The results: A reduction in greenhouse gas emissions equivalent to 100 million fewer miles being driven by an average passenger vehicle. That’s because a sound nutrient management plan decreases a farm operation’s nitrous oxide and methane emissions. Likewise, when an agriculture producer begins using cover crops or conservation tillage, more carbon is sequestered in the soil.
“One of the exciting things about soil health is that it’s a win-win,” says Bianca Moebius-Clune, climate initiative director for the American Farmland Trust. Investments in soil health and water quality already are commonplace in the Midwest, and the American Farmland Trust points to strategies being tried in states such as Illinois and Iowa, where farmers who plant cover crops get a $5-an-acre reduction in crop insurance premiums.
Daukas says the next step is to create new programs with a stated goal of reducing greenhouse gas emissions and sequestering carbon on farmland. “What we don’t want to have happen is for states to say, ‘We have a water quality program and it does climate, so we don’t need anything else,’ “ he says.
In Wisconsin, the Governor’s Task Force on Climate Change has proposed paying “carbon farmers” for their regenerative agricultural practices. Gov. Tony Evers included this idea in his budget, calling for up to $25,000 of grants and technical assistance per recipient. It did not end up in the Legislature’s final budget agreement.
At the federal level, action on climate change became a part of the last farm bill thanks to programs targeting soil health. A more explicit, climate-focused conservation policy is part of the proposed Build Back Better legislation being negotiated in the U.S. Congress. It calls for a total of $28 billion going to various agricultural initiatives that reduce greenhouse gas emissions — for example, $5 billion alone to increase the use of cover crops.
Other opportunities emerging for the Midwest’s farmers include participating in carbon offset markets and contributing to new, private sector-led sustainability goals.

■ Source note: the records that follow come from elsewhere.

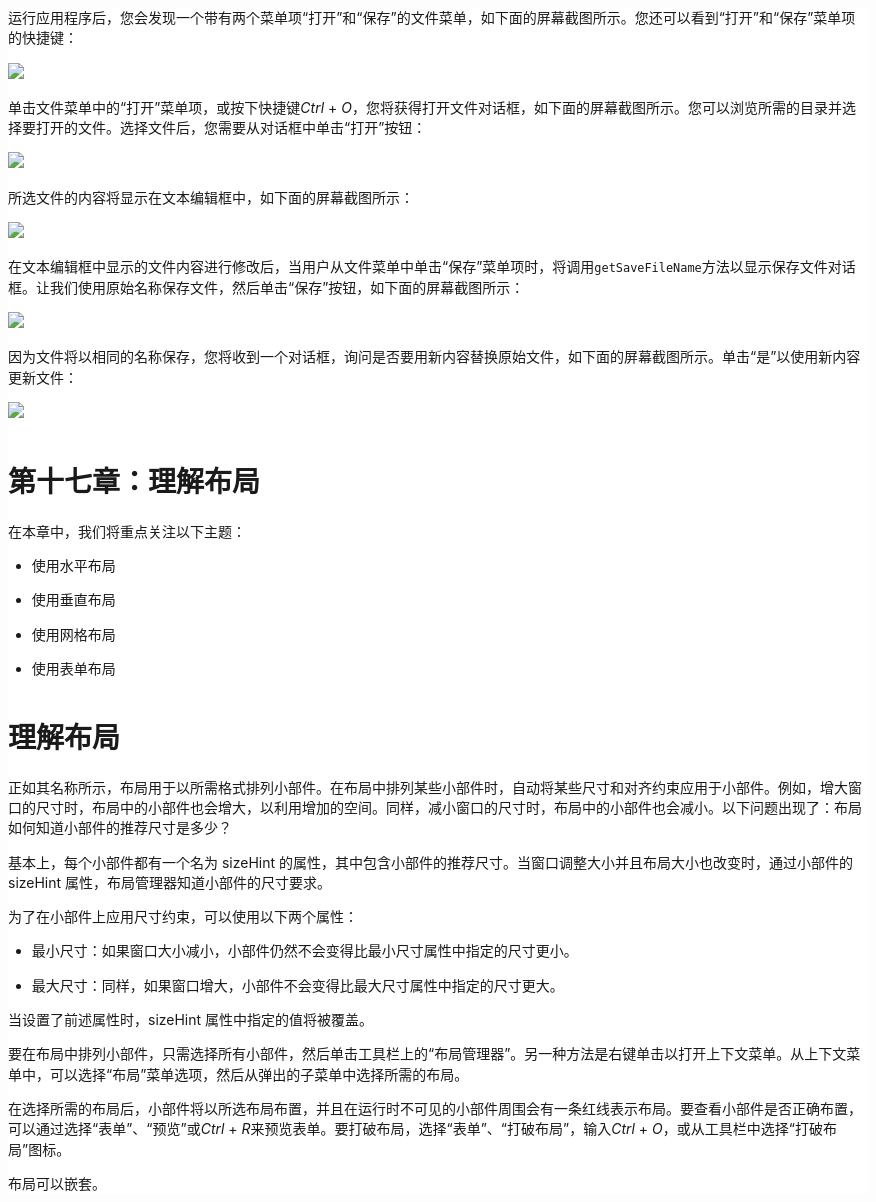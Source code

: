 运行应用程序后，您会发现一个带有两个菜单项“打开”和“保存”的文件菜单，如下面的屏幕截图所示。您还可以看到“打开”和“保存”菜单项的快捷键：

![](https://github.com/OpenDocCN/freelearn-python-zh/raw/master/docs/py-gui-prog/img/e8b9094f-1160-4842-b63f-ed080a134dd5.png)

单击文件菜单中的“打开”菜单项，或按下快捷键*Ctrl* + *O*，您将获得打开文件对话框，如下面的屏幕截图所示。您可以浏览所需的目录并选择要打开的文件。选择文件后，您需要从对话框中单击“打开”按钮：

![](https://github.com/OpenDocCN/freelearn-python-zh/raw/master/docs/py-gui-prog/img/147ba560-0280-49a9-b9fb-8c6a6c6d98ef.png)

所选文件的内容将显示在文本编辑框中，如下面的屏幕截图所示：

![](https://github.com/OpenDocCN/freelearn-python-zh/raw/master/docs/py-gui-prog/img/3155d9b5-2c8f-4450-b4a5-b16fb00e9a18.png)

在文本编辑框中显示的文件内容进行修改后，当用户从文件菜单中单击“保存”菜单项时，将调用`getSaveFileName`方法以显示保存文件对话框。让我们使用原始名称保存文件，然后单击“保存”按钮，如下面的屏幕截图所示：

![](https://github.com/OpenDocCN/freelearn-python-zh/raw/master/docs/py-gui-prog/img/7e2a8d8f-0369-42b2-b5f6-32582404514d.png)

因为文件将以相同的名称保存，您将收到一个对话框，询问是否要用新内容替换原始文件，如下面的屏幕截图所示。单击“是”以使用新内容更新文件：

![](https://github.com/OpenDocCN/freelearn-python-zh/raw/master/docs/py-gui-prog/img/f629f0a0-3d64-4e81-9aa3-13fefe6f9a13.png)


# 第十七章：理解布局

在本章中，我们将重点关注以下主题：

+   使用水平布局

+   使用垂直布局

+   使用网格布局

+   使用表单布局

# 理解布局

正如其名称所示，布局用于以所需格式排列小部件。在布局中排列某些小部件时，自动将某些尺寸和对齐约束应用于小部件。例如，增大窗口的尺寸时，布局中的小部件也会增大，以利用增加的空间。同样，减小窗口的尺寸时，布局中的小部件也会减小。以下问题出现了：布局如何知道小部件的推荐尺寸是多少？

基本上，每个小部件都有一个名为 sizeHint 的属性，其中包含小部件的推荐尺寸。当窗口调整大小并且布局大小也改变时，通过小部件的 sizeHint 属性，布局管理器知道小部件的尺寸要求。

为了在小部件上应用尺寸约束，可以使用以下两个属性：

+   最小尺寸：如果窗口大小减小，小部件仍然不会变得比最小尺寸属性中指定的尺寸更小。

+   最大尺寸：同样，如果窗口增大，小部件不会变得比最大尺寸属性中指定的尺寸更大。

当设置了前述属性时，sizeHint 属性中指定的值将被覆盖。

要在布局中排列小部件，只需选择所有小部件，然后单击工具栏上的“布局管理器”。另一种方法是右键单击以打开上下文菜单。从上下文菜单中，可以选择“布局”菜单选项，然后从弹出的子菜单中选择所需的布局。

在选择所需的布局后，小部件将以所选布局布置，并且在运行时不可见的小部件周围会有一条红线表示布局。要查看小部件是否正确布置，可以通过选择“表单”、“预览”或*Ctrl* + *R*来预览表单。要打破布局，选择“表单”、“打破布局”，输入*Ctrl* + *O*，或从工具栏中选择“打破布局”图标。

布局可以嵌套。
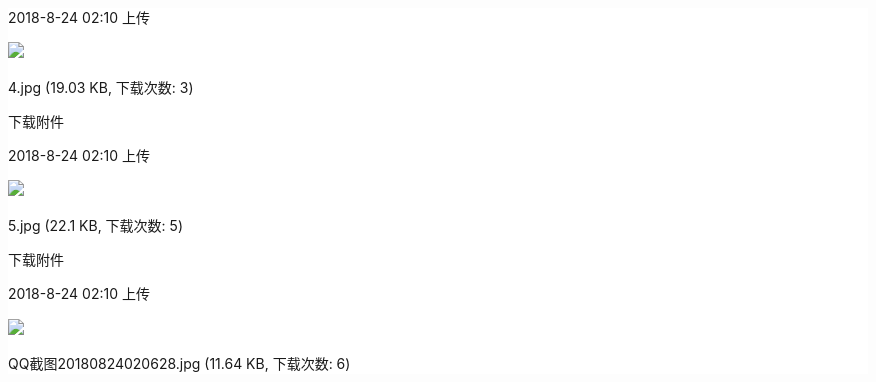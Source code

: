 2018-8-24 02:10 上传









<img src="https://img.saraba1st.com/forum/201808/24/021046qfepfbeb3jyhzjey.jpg" referrerpolicy="no-referrer">









4.jpg
(19.03 KB, 下载次数: 3)




下载附件


2018-8-24 02:10 上传









<img src="https://img.saraba1st.com/forum/201808/24/021048uqkgchxc4cql8455.jpg" referrerpolicy="no-referrer">









5.jpg
(22.1 KB, 下载次数: 5)




下载附件


2018-8-24 02:10 上传









<img src="https://img.saraba1st.com/forum/201808/24/021051i4033isge24e4s37.jpg" referrerpolicy="no-referrer">









QQ截图20180824020628.jpg
(11.64 KB, 下载次数: 6)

“More and more major food companies are beginning to set climate targets within their supply chains,” Rod Snyder, president of Field to Market: The Alliance for Shared Agriculture, said to legislators during a session of this year’s CSG Midwestern Legislative Conference Annual Meeting. “If you look at many of the corporate initiatives, they often start within their own four walls or their transportation fleet. … “But they’ve now begun to look even further to say, ‘How can we partner with farmers?’ “
South Dakota Senate Majority Leader Gary Cammack has chosen agriculture conservation as the focus of his Midwestern Legislative Conference Chair’s Initiative for 2021.